🤖 AI Summary
This study identifies novel long-term risks confronting voice actors in the AI speech data economy: voice—simultaneously a biometric identifier and a form of creative labor—becomes vulnerable to misuse as synthetic speech when extracted from its original context and divorced from performer control, thereby enabling privacy violations, reputational harm, and unjust attribution of legal liability, particularly in high-stakes domains such as financial fraud, disinformation, and political manipulation. Drawing on in-depth interviews with 20 professional voice actors, ethical analysis, and case studies, the paper proposes the PRAC³ governance framework—a paradigm shift beyond conventional C³ (Consent, Credit, Compensation) models. PRAC³ integrates Privacy, Reputation, Accountability, and Creativity as foundational pillars, emphasizing traceability, provenance, and creator autonomy. The framework advances theoretically grounded and practically implementable governance for voice data in the era of generative speech synthesis.
📝 Abstract
Early large-scale audio datasets, such as LibriSpeech, were built with hundreds of individual contributors whose voices were instrumental in the development of speech technologies, including audiobooks and voice assistants. Yet, a decade later, these same contributions have exposed voice actors to a range of risks. While existing ethical frameworks emphasize Consent, Credit, and Compensation (C3), they do not adequately address the emergent risks involving vocal identities that are increasingly decoupled from context, authorship, and control. Drawing on qualitative interviews with 20 professional voice actors, this paper reveals how the synthetic replication of voice without enforceable constraints exposes individuals to a range of threats. Beyond reputational harm, such as re-purposing voice data in erotic content, offensive political messaging, and meme culture, we document concerns about accountability breakdowns when their voice is leveraged to clone voices that are deployed in high-stakes scenarios such as financial fraud, misinformation campaigns, or impersonation scams.

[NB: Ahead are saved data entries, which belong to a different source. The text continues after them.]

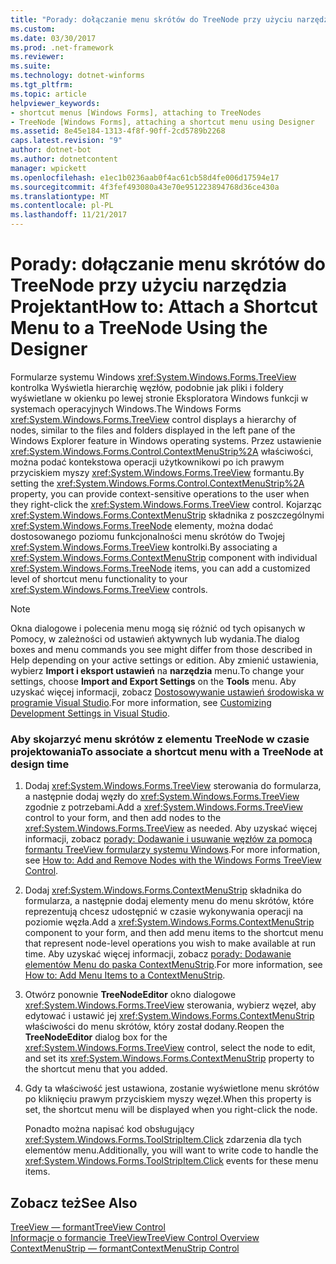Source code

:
 ```yaml
---
title: "Porady: dołączanie menu skrótów do TreeNode przy użyciu narzędzia Projektant"
ms.custom: 
ms.date: 03/30/2017
ms.prod: .net-framework
ms.reviewer: 
ms.suite: 
ms.technology: dotnet-winforms
ms.tgt_pltfrm: 
ms.topic: article
helpviewer_keywords:
- shortcut menus [Windows Forms], attaching to TreeNodes
- TreeNode [Windows Forms], attaching a shortcut menu using Designer
ms.assetid: 8e45e184-1313-4f8f-90ff-2cd5789b2268
caps.latest.revision: "9"
author: dotnet-bot
ms.author: dotnetcontent
manager: wpickett
ms.openlocfilehash: e1ec1b0236aab0f4ac61cb58d4fe006d17594e17
ms.sourcegitcommit: 4f3fef493080a43e70e951223894768d36ce430a
ms.translationtype: MT
ms.contentlocale: pl-PL
ms.lasthandoff: 11/21/2017
---
```

# <a name="how-to-attach-a-shortcut-menu-to-a-treenode-using-the-designer"></a><span data-ttu-id="2ff8e-102">Porady: dołączanie menu skrótów do TreeNode przy użyciu narzędzia Projektant</span><span class="sxs-lookup"><span data-stu-id="2ff8e-102">How to: Attach a Shortcut Menu to a TreeNode Using the Designer</span></span>
<span data-ttu-id="2ff8e-103">Formularze systemu Windows <xref:System.Windows.Forms.TreeView> kontrolka Wyświetla hierarchię węzłów, podobnie jak pliki i foldery wyświetlane w okienku po lewej stronie Eksploratora Windows funkcji w systemach operacyjnych Windows.</span><span class="sxs-lookup"><span data-stu-id="2ff8e-103">The Windows Forms <xref:System.Windows.Forms.TreeView> control displays a hierarchy of nodes, similar to the files and folders displayed in the left pane of the Windows Explorer feature in Windows operating systems.</span></span> <span data-ttu-id="2ff8e-104">Przez ustawienie <xref:System.Windows.Forms.Control.ContextMenuStrip%2A> właściwości, można podać kontekstowa operacji użytkownikowi po ich prawym przyciskiem myszy <xref:System.Windows.Forms.TreeView> formantu.</span><span class="sxs-lookup"><span data-stu-id="2ff8e-104">By setting the <xref:System.Windows.Forms.Control.ContextMenuStrip%2A> property, you can provide context-sensitive operations to the user when they right-click the <xref:System.Windows.Forms.TreeView> control.</span></span> <span data-ttu-id="2ff8e-105">Kojarząc <xref:System.Windows.Forms.ContextMenuStrip> składnika z poszczególnymi <xref:System.Windows.Forms.TreeNode> elementy, można dodać dostosowanego poziomu funkcjonalności menu skrótów do Twojej <xref:System.Windows.Forms.TreeView> kontrolki.</span><span class="sxs-lookup"><span data-stu-id="2ff8e-105">By associating a <xref:System.Windows.Forms.ContextMenuStrip> component with individual <xref:System.Windows.Forms.TreeNode> items, you can add a customized level of shortcut menu functionality to your <xref:System.Windows.Forms.TreeView> controls.</span></span>  
  
> [!NOTE]
>  <span data-ttu-id="2ff8e-106">Okna dialogowe i polecenia menu mogą się różnić od tych opisanych w Pomocy, w zależności od ustawień aktywnych lub wydania.</span><span class="sxs-lookup"><span data-stu-id="2ff8e-106">The dialog boxes and menu commands you see might differ from those described in Help depending on your active settings or edition.</span></span> <span data-ttu-id="2ff8e-107">Aby zmienić ustawienia, wybierz **Import i eksport ustawień** na **narzędzia** menu.</span><span class="sxs-lookup"><span data-stu-id="2ff8e-107">To change your settings, choose **Import and Export Settings** on the **Tools** menu.</span></span> <span data-ttu-id="2ff8e-108">Aby uzyskać więcej informacji, zobacz [Dostosowywanie ustawień środowiska w programie Visual Studio](http://msdn.microsoft.com/en-us/22c4debb-4e31-47a8-8f19-16f328d7dcd3).</span><span class="sxs-lookup"><span data-stu-id="2ff8e-108">For more information, see [Customizing Development Settings in Visual Studio](http://msdn.microsoft.com/en-us/22c4debb-4e31-47a8-8f19-16f328d7dcd3).</span></span>  
  
### <a name="to-associate-a-shortcut-menu-with-a-treenode-at-design-time"></a><span data-ttu-id="2ff8e-109">Aby skojarzyć menu skrótów z elementu TreeNode w czasie projektowania</span><span class="sxs-lookup"><span data-stu-id="2ff8e-109">To associate a shortcut menu with a TreeNode at design time</span></span>  
  
1.  <span data-ttu-id="2ff8e-110">Dodaj <xref:System.Windows.Forms.TreeView> sterowania do formularza, a następnie dodaj węzły do <xref:System.Windows.Forms.TreeView> zgodnie z potrzebami.</span><span class="sxs-lookup"><span data-stu-id="2ff8e-110">Add a <xref:System.Windows.Forms.TreeView> control to your form, and then add nodes to the <xref:System.Windows.Forms.TreeView> as needed.</span></span> <span data-ttu-id="2ff8e-111">Aby uzyskać więcej informacji, zobacz [porady: Dodawanie i usuwanie węzłów za pomocą formantu TreeView formularzy systemu Windows](../../../../docs/framework/winforms/controls/how-to-add-and-remove-nodes-with-the-windows-forms-treeview-control.md).</span><span class="sxs-lookup"><span data-stu-id="2ff8e-111">For more information, see [How to: Add and Remove Nodes with the Windows Forms TreeView Control](../../../../docs/framework/winforms/controls/how-to-add-and-remove-nodes-with-the-windows-forms-treeview-control.md).</span></span>  
  
2.  <span data-ttu-id="2ff8e-112">Dodaj <xref:System.Windows.Forms.ContextMenuStrip> składnika do formularza, a następnie dodaj elementy menu do menu skrótów, które reprezentują chcesz udostępnić w czasie wykonywania operacji na poziomie węzła.</span><span class="sxs-lookup"><span data-stu-id="2ff8e-112">Add a <xref:System.Windows.Forms.ContextMenuStrip> component to your form, and then add menu items to the shortcut menu that represent node-level operations you wish to make available at run time.</span></span> <span data-ttu-id="2ff8e-113">Aby uzyskać więcej informacji, zobacz [porady: Dodawanie elementów Menu do paska ContextMenuStrip](../../../../docs/framework/winforms/controls/how-to-add-menu-items-to-a-contextmenustrip.md).</span><span class="sxs-lookup"><span data-stu-id="2ff8e-113">For more information, see [How to: Add Menu Items to a ContextMenuStrip](../../../../docs/framework/winforms/controls/how-to-add-menu-items-to-a-contextmenustrip.md).</span></span>  
  
3.  <span data-ttu-id="2ff8e-114">Otwórz ponownie **TreeNodeEditor** okno dialogowe <xref:System.Windows.Forms.TreeView> sterowania, wybierz węzeł, aby edytować i ustawić jej <xref:System.Windows.Forms.ContextMenuStrip> właściwości do menu skrótów, który został dodany.</span><span class="sxs-lookup"><span data-stu-id="2ff8e-114">Reopen the **TreeNodeEditor** dialog box for the <xref:System.Windows.Forms.TreeView> control, select the node to edit, and set its <xref:System.Windows.Forms.ContextMenuStrip> property to the shortcut menu that you added.</span></span>  
  
4.  <span data-ttu-id="2ff8e-115">Gdy ta właściwość jest ustawiona, zostanie wyświetlone menu skrótów po kliknięciu prawym przyciskiem myszy węzeł.</span><span class="sxs-lookup"><span data-stu-id="2ff8e-115">When this property is set, the shortcut menu will be displayed when you right-click the node.</span></span>  
  
     <span data-ttu-id="2ff8e-116">Ponadto można napisać kod obsługujący <xref:System.Windows.Forms.ToolStripItem.Click> zdarzenia dla tych elementów menu.</span><span class="sxs-lookup"><span data-stu-id="2ff8e-116">Additionally, you will want to write code to handle the <xref:System.Windows.Forms.ToolStripItem.Click> events for these menu items.</span></span>  
  
## <a name="see-also"></a><span data-ttu-id="2ff8e-117">Zobacz też</span><span class="sxs-lookup"><span data-stu-id="2ff8e-117">See Also</span></span>  
 [<span data-ttu-id="2ff8e-118">TreeView — formant</span><span class="sxs-lookup"><span data-stu-id="2ff8e-118">TreeView Control</span></span>](../../../../docs/framework/winforms/controls/treeview-control-windows-forms.md)  
 [<span data-ttu-id="2ff8e-119">Informacje o formancie TreeView</span><span class="sxs-lookup"><span data-stu-id="2ff8e-119">TreeView Control Overview</span></span>](../../../../docs/framework/winforms/controls/treeview-control-overview-windows-forms.md)  
 [<span data-ttu-id="2ff8e-120">ContextMenuStrip — formant</span><span class="sxs-lookup"><span data-stu-id="2ff8e-120">ContextMenuStrip Control</span></span>](../../../../docs/framework/winforms/controls/contextmenustrip-control.md)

In such cases, actors face social and legal fallout without recourse, while very few of them have a legal representative or union protection. To make sense of these shifting dynamics, we introduce the PRAC3 framework, an expansion of C3 that foregrounds Privacy, Reputation, Accountability, Consent, Credit, and Compensation as interdependent pillars of data used in the synthetic voice economy. This framework captures how privacy risks are amplified through non-consensual training, how reputational harm arises from decontextualized deployment, and how accountability can be reimagined AI Data ecosystems. We argue that voice, as both a biometric identifier and creative labor, demands governance models that restore creator agency, ensure traceability, and establish enforceable boundaries for ethical reuse.